Interesante conversación. Vicente está satisfecho con el resultado. Él propuso este ejercicio.

Este mes de agosto las Tertulias estamos empezándolas a las 7 de la tarde y se nos hacen cortas. Quedan más cosas por leer y por comentar.

Antes de leer nuevos textos hablamos de cine y recordamos películas imprescindibles de Buñuel:
- El ángel exterminador
- Viridiana

Libros como "Sangre sabia", de Flannery O'Connor, una de las escritoras favoritas de John Huston. O "Bajo el volcán" de Malcolm Lowry.

Y hablamos de cine. A Vicente y a mí (y la recomendamos al resto de compañeros de Tertulia) nos gustó mucho la película "Madres e Hijas", del director de cine Rodrigo García, hijo de García Márquez. De él es también la película "Cosas que diría con solo mirarla". Y terminamos recordando otra gran película, basada en la novela del mismo nombre "La noche del cazador" con Robert Mitchum.
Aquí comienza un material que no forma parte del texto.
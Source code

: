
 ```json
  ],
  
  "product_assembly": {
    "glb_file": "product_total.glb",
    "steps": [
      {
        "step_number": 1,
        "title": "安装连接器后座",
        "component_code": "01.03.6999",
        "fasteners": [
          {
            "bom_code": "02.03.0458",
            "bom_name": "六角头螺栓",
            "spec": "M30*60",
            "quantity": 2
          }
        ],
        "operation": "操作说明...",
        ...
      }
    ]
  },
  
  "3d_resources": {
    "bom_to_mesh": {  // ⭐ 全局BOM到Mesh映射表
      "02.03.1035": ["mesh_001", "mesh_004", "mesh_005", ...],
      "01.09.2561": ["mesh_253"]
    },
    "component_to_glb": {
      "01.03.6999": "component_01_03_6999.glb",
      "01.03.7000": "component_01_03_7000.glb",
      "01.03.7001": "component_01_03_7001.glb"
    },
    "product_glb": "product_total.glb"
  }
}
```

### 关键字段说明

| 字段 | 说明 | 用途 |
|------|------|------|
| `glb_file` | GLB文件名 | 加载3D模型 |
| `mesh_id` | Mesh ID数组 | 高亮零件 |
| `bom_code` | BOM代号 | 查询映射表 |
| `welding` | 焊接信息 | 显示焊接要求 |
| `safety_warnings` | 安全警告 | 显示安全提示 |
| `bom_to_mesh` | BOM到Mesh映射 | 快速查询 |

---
Y llega el momento de seguir comentando textos. Rocío nos había enviado por email su relato titulado "Aquel verano que comenzamos a crecer". No lo quiere leer porque dice que son nueve páginas y que nos va a quitar tiempo. Que se lo comentemos sin volver a leerlo en el Ruiz. Yo, que no he podido leerlo, lamento mucho prescindir de uno de los atractivos de la tertulia: escuchar al autor, en este caso a Rocío leer su cuento.

Es la historia de cómo vamos pasando de la infancia a la adolescencia y de cómo nos marcan esos años. Un grupo de cuatro amigos, dos chicos y dos chicas sienten sus atracciones y los conflictos que les traerán. Rocío es capaz de tratar con ternura temas como el que trata en este relato, el descubrimiento de la tendencia homosexual de la protagonista que marcará el destino de los cuatro. Buen relato.

Paloma nos lee tres poemas de su serie, que le corregimos, recortamos, reordenamos. Tres poemas que se inician de esta manera:

TREINTAICINCO

Hoy la niebla es la dueña de la plaza
provocas la lluvia con tus pasos
(...)

TREINTAISEIS

Busco fuentes que no sean veneno
¿Hasta dónde se puede llegar
Si rompes la sintaxis cada día?
¿cuánta desviación nos cabe?

(...)

TREINTAISIETE

Una rosa que piso se lamenta
tiene el claro deseo de estar viva

(...)


Paloma está refinando su poesía, definiendo el ritrmo y las imágenes, haciéndose más sintética. Nos gusta mucho todo lo que está escribiendo últimamente. Y se nos hacen las nueve de la noche y David, que tenía preparado para leernos un nuevo capítulo de la novela que está escribiendo se queda sin poder hacerlo. El próximo miércoles 24 de agosto volveremos a tener Tertulia y empezará David leyéndonos su texto. Prometido.

Me quedan muchas cosas en el tintero, lo sé. ¡Quién fuera Funes el memorioso!